The fitting had a standard 230 volt ballast and starter, plus an auto transformer to step up voltage marked 110-0-127 volt, it was found if the supply went to the 127 volt tapping the current dropped from around 0.8A to around 0.6A so total dropped to 15A, however last few tubes failed to light, so first 20 changed, last 5 left at 110 volt tapping. And they then worked fine.
However these tests showed me the problem with magnetic ballasts in fluorescent lights, voltage is critical, too low and they fail, too high and they use well over rated current. Then came the electronic HF ballast, it has a high voltage range, so a 58W fluorescent actually uses more like 56W, and the high frequency (HF) means reduced strobe effect, it puts less strain on the tubes so they last longer, and actually the light output is increased, all round they are an improvement on the old magnetic ballast.
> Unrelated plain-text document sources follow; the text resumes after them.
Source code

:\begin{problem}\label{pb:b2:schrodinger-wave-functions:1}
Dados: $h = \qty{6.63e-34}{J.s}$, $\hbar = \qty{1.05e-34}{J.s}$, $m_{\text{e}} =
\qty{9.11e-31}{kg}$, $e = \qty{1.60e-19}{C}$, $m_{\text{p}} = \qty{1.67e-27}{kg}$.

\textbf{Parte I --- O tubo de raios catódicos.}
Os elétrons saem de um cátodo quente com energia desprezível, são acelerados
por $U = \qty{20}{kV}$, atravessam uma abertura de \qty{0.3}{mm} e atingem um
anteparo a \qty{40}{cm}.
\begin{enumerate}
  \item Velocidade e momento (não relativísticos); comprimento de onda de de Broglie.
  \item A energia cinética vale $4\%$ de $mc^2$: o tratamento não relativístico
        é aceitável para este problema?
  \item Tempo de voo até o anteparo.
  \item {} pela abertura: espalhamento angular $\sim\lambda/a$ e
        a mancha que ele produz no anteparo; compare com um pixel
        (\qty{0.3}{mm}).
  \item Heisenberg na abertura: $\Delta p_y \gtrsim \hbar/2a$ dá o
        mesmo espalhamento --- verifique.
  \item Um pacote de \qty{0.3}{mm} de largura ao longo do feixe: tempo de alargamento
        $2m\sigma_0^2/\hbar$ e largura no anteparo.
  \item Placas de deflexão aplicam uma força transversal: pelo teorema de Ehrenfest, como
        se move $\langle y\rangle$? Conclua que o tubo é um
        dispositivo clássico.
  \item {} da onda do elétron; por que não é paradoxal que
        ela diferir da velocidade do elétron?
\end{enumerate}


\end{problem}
In fact I don't think it is permitted to supply fluorescents with magnetic ballasts any more.
However when comparing LED with fluorescent it is compared to fittings with a magnetic ballast, so all the statements as to savings are false.
A LED package typically gives 70 to 110 lumen per watt, the lower outputs are in the main bulbs designed to be able to dim, using switch mode or pulse width modulated drivers they produce between 95 to 110 lumen per watt, the first LED tube I fitted was 24 watt and 2400 lumen so 100 lumen per watt, the second was 24 watt and 2200 lumen so 92 lumen per watt.
The fluorescent tube not so easy, it states 58W and 5200 lumen around 90 lumen per watt, but the HF ballast is claimed to increase that output and decrease power used, so in real terms output for fluorescent and LED very similar. The main gain is you are using a lower output lamp, you are using half the power, but also getting half the light.
With the compact fluorescent the 11W lamp was rated at around 64 lumen with LED at around 75 lumen how ever in both cases the light was radiated in a different direction to a tungsten 60W bulb so when the tungsten was replaced we often in real terms got less usable light, once light is absorbed by items in the room it becomes heat, we all know white curtains are best, as is a white ceiling, floor etc. However they don't look good, so we use other colours which don't reflect all the light, so putting a bulb with base at bottom or base at top in real terms affects the usable light. It may be 75 lumen but it does not light the room as well.
I replaced 10 Philips globe CFL 8W each with 10 Lidi candle LED lamps at 3W each and the room appeared brighter, however when trying to read a book found I needed a table lamp, so then fitted 10 Home bargains 5W globe lamps and I could again read without a table lamp.